Understanding Cryptography with RSA
RSA is an asymmetric cryptographic algorithm that you are probably using right now to view this article over HTTPS. It was designed by Ron Rivest, Adi Shamir and Leonard Adleman, who developed the algorithm in 1977, naming it after the first initials of their last names. Unlike symmetric systems like AES that have a single key with which you can encrypt and decrypt some plaintext, RSA has two keys: a public key, which can be stored and shared publicly, and a private key, which must be kept secret.

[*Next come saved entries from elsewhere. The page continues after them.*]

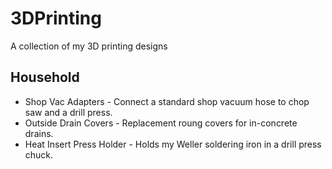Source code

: # 3DPrinting
A collection of my 3D printing designs

## Household
* Shop Vac Adapters - Connect a standard shop vacuum hose to chop saw and a drill press.
* Outside Drain Covers - Replacement roung covers for in-concrete drains.
* Heat Insert Press Holder - Holds my Weller soldering iron in a drill press chuck.

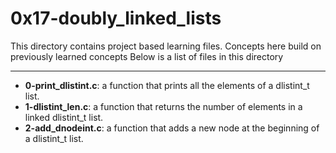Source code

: # 0x17-doubly_linked_lists
This directory contains project based learning files.
Concepts here build on previously learned concepts
Below is a list of files in this directory

---
- **0-print_dlistint.c**: a function that prints all the elements of a dlistint_t list. 
- **1-dlistint_len.c**: a function that returns the number of elements in a linked dlistint_t list.
- **2-add_dnodeint.c**: a function that adds a new node at the beginning of a dlistint_t list.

Very simply, if Alice is trying to encrypt a message that only Bob can see, Alice would use Bob’s public key to encrypt the message, and Bob would use his private key to decrypt it. This type of cryptosystem, RSA in particular, is used very heavily in key exchanges, digital signing and many other applications that make your data safe for use on the internet. Some of you may have heard about SSH or TLS (HTTPS). Both of these protocols use RSA heavily along with symmetric cryptosystems to encrypt data in transit. The goal of this article is to show you that even with a high school level algebra background, you can understand the math behind cryptography. Hopefully this makes you more interested in mathematics and cryptography! So without further disclaimer, let’s get into some math. It’ll be fun I promise!

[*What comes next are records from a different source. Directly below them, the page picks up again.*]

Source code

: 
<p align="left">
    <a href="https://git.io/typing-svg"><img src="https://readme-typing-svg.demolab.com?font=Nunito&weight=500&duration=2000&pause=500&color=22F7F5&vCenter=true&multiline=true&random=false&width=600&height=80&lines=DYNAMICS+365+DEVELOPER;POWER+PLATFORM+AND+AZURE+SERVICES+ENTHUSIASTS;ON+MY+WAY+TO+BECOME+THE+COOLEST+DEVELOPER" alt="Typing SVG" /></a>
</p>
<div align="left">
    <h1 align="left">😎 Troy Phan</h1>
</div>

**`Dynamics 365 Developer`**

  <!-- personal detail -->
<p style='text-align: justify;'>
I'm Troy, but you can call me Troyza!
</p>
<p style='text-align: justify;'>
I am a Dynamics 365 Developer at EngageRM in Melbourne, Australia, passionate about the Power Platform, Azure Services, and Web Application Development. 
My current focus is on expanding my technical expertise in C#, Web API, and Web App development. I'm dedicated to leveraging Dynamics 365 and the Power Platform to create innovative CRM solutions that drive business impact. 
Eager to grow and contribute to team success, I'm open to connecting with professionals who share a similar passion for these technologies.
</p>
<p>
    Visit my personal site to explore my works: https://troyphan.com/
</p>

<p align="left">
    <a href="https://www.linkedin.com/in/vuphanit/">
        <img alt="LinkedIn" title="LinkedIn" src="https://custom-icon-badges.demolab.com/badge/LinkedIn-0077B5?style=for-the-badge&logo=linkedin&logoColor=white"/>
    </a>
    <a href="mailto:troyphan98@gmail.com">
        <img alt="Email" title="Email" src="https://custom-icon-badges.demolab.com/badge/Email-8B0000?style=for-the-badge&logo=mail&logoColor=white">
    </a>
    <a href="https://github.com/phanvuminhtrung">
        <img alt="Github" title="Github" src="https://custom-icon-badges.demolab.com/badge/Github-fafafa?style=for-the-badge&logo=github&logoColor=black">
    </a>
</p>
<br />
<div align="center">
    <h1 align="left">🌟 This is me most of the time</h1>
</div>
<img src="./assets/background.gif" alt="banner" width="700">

The first thing to understand is the concept of modular arithmetic, in particular the addition and multiplication of integers with some particular maximum and minimum. This is not as complicated as it sounds, in fact you probably do it every day when looking at a clock. Let’s say the time is 10am and I want to know what 4 hours from now is. We know to count 11, 12 then 1 and 2. This is because a clock only has 12 hours. In group theory, we call 12 the order and the group of integer numbers that can only go to 12 and no higher the group of integers modulo 12. You’ll often see operations in the following notation showing equivalence:
25 = 1 mod 12
You can read this as 25 is “congruent” (or equivalent) to 1 when in the group of integers modulo 12. To use our clock analogy, if you move the hour hand ahead 25 times from 0, you’re back at 1 o’ clock.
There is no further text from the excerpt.